Hello, my friend!
During my 35-year career, I have mastered one thing. Business.
I have built and sold companies. Invested in many others. Made more money than I will ever need.
Now I am sharing some lessons with you.
These go against most of the advice you have probably heard.
But they are the foundation that helped me build businesses, create wealth, and never worry about money again.
Let’s get into it.
1. There’s a strong correlation between success and not having money
Most people I meet truly believe they need money to start a business. They are wrong.
When people start with money, imagination goes out the window.
They do not need to think hard or come up with innovative ways to market their business. They just throw money at the problem, hire people, and move on.
The business model is not well thought out either. Instead of focusing on how to make money, they focus on how to spend it. Investors want to see capital being deployed for growth, so they burn through cash without a real plan.
Not having money is a competitive advantage. It creates the mindset of having nothing to lose. People who start from nothing fight harder and longer. They do not just want success. They need it.
That is the difference.
2. If you don’t pay, you won’t pay attention is a LIE!
This is a lie. A myth created by people who want to sell you courses.
The truth is, pain makes you pay attention.
If you want to stay motivated and do what needs to be done, lean into pain, not price tags.
It will be uncomfortable. But it is necessary.
To make this work, ask yourself:
Who will you disappoint if you do not solve this problem?
Whose life will be worse if you do not follow through?
Find the pain that drives you. Use it to push through when things get hard.
3. Stop selling time
Everything around you teaches you to sell time.
This mindset is a trap. It keeps you thinking small.
The real game is learning how to stop selling and start buying time.
Two rules for you:
Rule 1: Never sell by the hour, sell the outcome.
One of my favorite stories is about a guy who was called by the Navy to fix a submarine. He walked around, tapped a few places, and in 15 minutes, the problem was solved. Later, he sent a bill for 300,000 dollars. They pushed back, saying that was too much for 15 minutes of work. His response was simple.

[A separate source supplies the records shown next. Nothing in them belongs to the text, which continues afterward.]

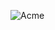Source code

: 

![Acme](https://github.com/hemilyb/nextjs-dashboard/assets/140456152/802c8f8a-f093-419f-afca-65f7c2ecd8f5)
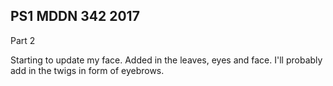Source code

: ## PS1 MDDN 342 2017


Part 2

Starting to update my face. Added in the leaves, eyes and face. I'll probably add in the twigs in form of eyebrows.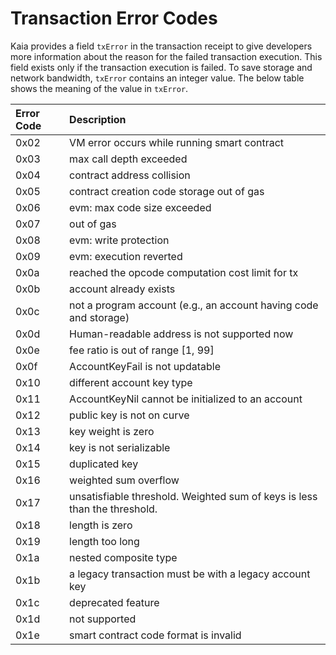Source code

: # Transaction Error Codes

Kaia provides a field `txError` in the transaction receipt to give developers more information about the reason for the failed transaction execution. This field exists only if the transaction execution is failed. To save storage and network bandwidth, `txError` contains an integer value. The below table shows the meaning of the value in `txError`.

| Error Code | Description                                                                                                             |
| :--------- | :---------------------------------------------------------------------------------------------------------------------- |
| 0x02       | VM error occurs while running smart contract                                                                            |
| 0x03       | max call depth exceeded                                                                                                 |
| 0x04       | contract address collision                                                                                              |
| 0x05       | contract creation code storage out of gas                                                                               |
| 0x06       | evm: max code size exceeded                                                                             |
| 0x07       | out of gas                                                                                                              |
| 0x08       | evm: write protection                                                                                   |
| 0x09       | evm: execution reverted                                                                                 |
| 0x0a       | reached the opcode computation cost limit for tx                                                                        |
| 0x0b       | account already exists                                                                                                  |
| 0x0c       | not a program account \(e.g., an account having code and storage\) |
| 0x0d       | Human-readable address is not supported now                                                                             |
| 0x0e       | fee ratio is out of range \[1, 99\]                               |
| 0x0f       | AccountKeyFail is not updatable                                                                                         |
| 0x10       | different account key type                                                                                              |
| 0x11       | AccountKeyNil cannot be initialized to an account                                                                       |
| 0x12       | public key is not on curve                                                                                              |
| 0x13       | key weight is zero                                                                                                      |
| 0x14       | key is not serializable                                                                                                 |
| 0x15       | duplicated key                                                                                                          |
| 0x16       | weighted sum overflow                                                                                                   |
| 0x17       | unsatisfiable threshold. Weighted sum of keys is less than the threshold.               |
| 0x18       | length is zero                                                                                                          |
| 0x19       | length too long                                                                                                         |
| 0x1a       | nested composite type                                                                                                   |
| 0x1b       | a legacy transaction must be with a legacy account key                                                                  |
| 0x1c       | deprecated feature                                                                                                      |
| 0x1d       | not supported                                                                                                           |
| 0x1e       | smart contract code format is invalid                                                                                   |

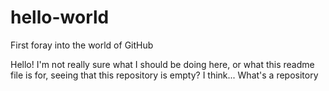 # hello-world
First foray into the world of GitHub 

Hello! I'm not really sure what I should be doing here, or what this 
readme file is for, seeing that this repository is empty? 
I think...
What's a repository
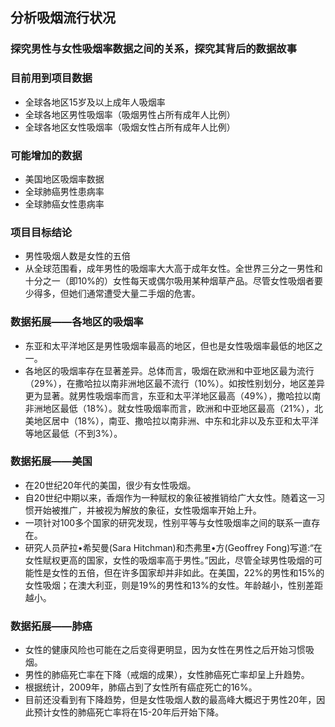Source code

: ## 分析吸烟流行状况
### 探究男性与女性吸烟率数据之间的关系，探究其背后的数据故事

### 目前用到项目数据
* 全球各地区15岁及以上成年人吸烟率
* 全球各地区男性吸烟率（吸烟男性占所有成年人比例）
* 全球各地区女性吸烟率（吸烟女性占所有成年人比例）

### 可能增加的数据
* 美国地区吸烟率数据
* 全球肺癌男性患病率
* 全球肺癌女性患病率

### 项目目标结论
* 男性吸烟人数是女性的五倍
* 从全球范围看，成年男性的吸烟率大大高于成年女性。全世界三分之一男性和十分之一（即10%的）女性每天或偶尔吸用某种烟草产品。尽管女性吸烟者要少得多，但她们通常遭受大量二手烟的危害。

### 数据拓展——各地区的吸烟率
* 东亚和太平洋地区是男性吸烟率最高的地区，但也是女性吸烟率最低的地区之一。
* 各地区的吸烟率存在显著差异。总体而言，吸烟在欧洲和中亚地区最为流行（29%），在撒哈拉以南非洲地区最不流行（10%）。如按性别划分，地区差异更为显著。就男性吸烟率而言，东亚和太平洋地区最高（49%），撒哈拉以南非洲地区最低（18%）。就女性吸烟率而言，欧洲和中亚地区最高（21%），北美地区居中（18%），南亚、撒哈拉以南非洲、中东和北非以及东亚和太平洋等地区最低（不到3%）。


### 数据拓展——美国
* 在20世纪20年代的美国，很少有女性吸烟。
* 自20世纪中期以来，香烟作为一种赋权的象征被推销给广大女性。随着这一习惯开始被推广，并被视为解放的象征，女性吸烟率开始上升。
* 一项针对100多个国家的研究发现，性别平等与女性吸烟率之间的联系一直存在。
* 研究人员萨拉•希契曼(Sara Hitchman)和杰弗里•方(Geoffrey Fong)写道:“在女性赋权更高的国家，女性的吸烟率高于男性。”因此，尽管全球男性吸烟的可能性是女性的五倍，但在许多国家却并非如此。在美国，22%的男性和15%的女性吸烟；在澳大利亚，则是19%的男性和13%的女性。年龄越小，性别差距越小。

### 数据拓展——肺癌
* 女性的健康风险也可能在之后变得更明显，因为女性在男性之后开始习惯吸烟。
* 男性的肺癌死亡率在下降（戒烟的成果），女性肺癌死亡率却呈上升趋势。
* 根据统计，2009年，肺癌占到了女性所有癌症死亡的16%。
* 目前还没看到有下降趋势，但是女性吸烟人数的最高峰大概迟于男性20年，因此预计女性的肺癌死亡率将在15-20年后开始下降。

He fixed it in 15 minutes because he spent 20 years learning exactly what to do.
That is the shift.
Rule 2: Learn how to buy time
Buying time comes down to four types of leverage:
- Hiring people so your time is not tied to every task.
- Using technology to automate what you can.
- Investing money to buy back your time.
- Creating content so your knowledge scales without you being present.
This is how you stop selling time and start owning it.
If you want to go deeper, I just posted a new video with 15 brutally honest lessons that helped me build wealth and freedom. Click the image below to watch.
How to create a best seller:
Last Sunday, we hit second place again on the Sunday Times Bestseller List.
Today, I want to take you inside my strategy room so you can see exactly how we did it. Take these tactics, apply them, and use them for your own launch.
Here is a snapshot of the step-by-step process:
In week one, it was all about pre-orders. We spent six months building anticipation and pushing pre-sales. This was when we first hit number one.
In launch week, the focus shifted to selling to the people who were waiting for the book to drop. What surprised me was that we sold the same number of books in one week as we did in six months of pre-sales. Again, we held the top spot.
In week three, we let the momentum take over. This was when we watched what was working and adjusted as needed. That week, we dropped to second place.
In week four, something interesting happened. Bookstore sales overtook online sales for the first time. This told me something important. People were reading it, loving it, and recommending it to their friends. The book was reaching people outside of our direct audience on social media.
This was what I expected.
When launching something like a book, marketing’s job is to push hard in the first few weeks. After that, the product has to stand on its own. If it is truly great, people will feel the need to tell others about it.
That is when you know you have created something that lasts.
And if that happens, your job is to keep the momentum going. Create content, go on podcasts to talk about it, and get your product in front of as many people as possible.
So if you have a great product, your marketing should not stop when the launch is over.
That’s all for today!
I’m gonna go and get some chicken now.